• WHAT YOU ARE ASKED TO DO
Return, word for word, every line starting at the line with "0.010000 & -3.89 \\" and ending at the final line of the entries; skip the pictures.
*** RECORDS FOR THE TASK ***
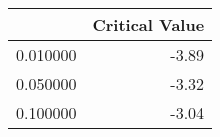 \begin{tabular}{lr}
\toprule
 & Critical Value \\
\midrule
0.010000 & -3.89 \\
0.050000 & -3.32 \\
0.100000 & -3.04 \\
\bottomrule
\end{tabular}
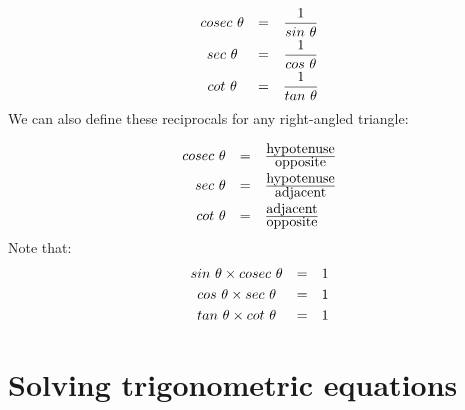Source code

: \begin{equation*}
\begin{array}{ccc}cosec~\theta & =& \dfrac{1}{sin~\theta } \vspace{3pt}\\
 sec~\theta & =& \dfrac{1}{cos~\theta } \vspace{3pt}\\
 cot~\theta & =& \dfrac{1}{tan~\theta }
\end{array}
\end{equation*}
We can also define these reciprocals for any right-angled triangle:

\begin{equation*}
\begin{array}{ccc}\hfill cosec~\theta & =& \frac{\mbox{hypotenuse}}{\mbox{opposite}}\hfill \vspace{3pt}\\
 \hfill sec~\theta & =& \frac{\mbox{hypotenuse}}{\mbox{adjacent}}\hfill \vspace{3pt}\\
 \hfill cot~\theta & =& \frac{\mbox{adjacent}}{\mbox{opposite}}\hfill 
\end{array}
\end{equation*}
Note that:
\begin{equation*}
\begin{array}{ccc}sin~\theta \times cosec~\theta & =& 1 \vspace{3pt}\\
 cos~\theta \times sec~\theta & =& 1 \vspace{3pt}\\
tan~\theta \times cot~\theta & =& 1
\end{array}
\end{equation*}
\section{Solving trigonometric equations}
*** End of RECORDS FOR THE TASK ***
• THE ANSWER
0.010000 & -3.89 \\
0.050000 & -3.32 \\
0.100000 & -3.04 \\
\bottomrule
\end{tabular}
Source code

: \begin{equation*}
\begin{array}{ccc}cosec~\theta & =& \dfrac{1}{sin~\theta } \vspace{3pt}\\
 sec~\theta & =& \dfrac{1}{cos~\theta } \vspace{3pt}\\
 cot~\theta & =& \dfrac{1}{tan~\theta }
\end{array}
\end{equation*}
We can also define these reciprocals for any right-angled triangle:

\begin{equation*}
\begin{array}{ccc}\hfill cosec~\theta & =& \frac{\mbox{hypotenuse}}{\mbox{opposite}}\hfill \vspace{3pt}\\
 \hfill sec~\theta & =& \frac{\mbox{hypotenuse}}{\mbox{adjacent}}\hfill \vspace{3pt}\\
 \hfill cot~\theta & =& \frac{\mbox{adjacent}}{\mbox{opposite}}\hfill 
\end{array}
\end{equation*}
Note that:
\begin{equation*}
\begin{array}{ccc}sin~\theta \times cosec~\theta & =& 1 \vspace{3pt}\\
 cos~\theta \times sec~\theta & =& 1 \vspace{3pt}\\
tan~\theta \times cot~\theta & =& 1
\end{array}
\end{equation*}
\section{Solving trigonometric equations}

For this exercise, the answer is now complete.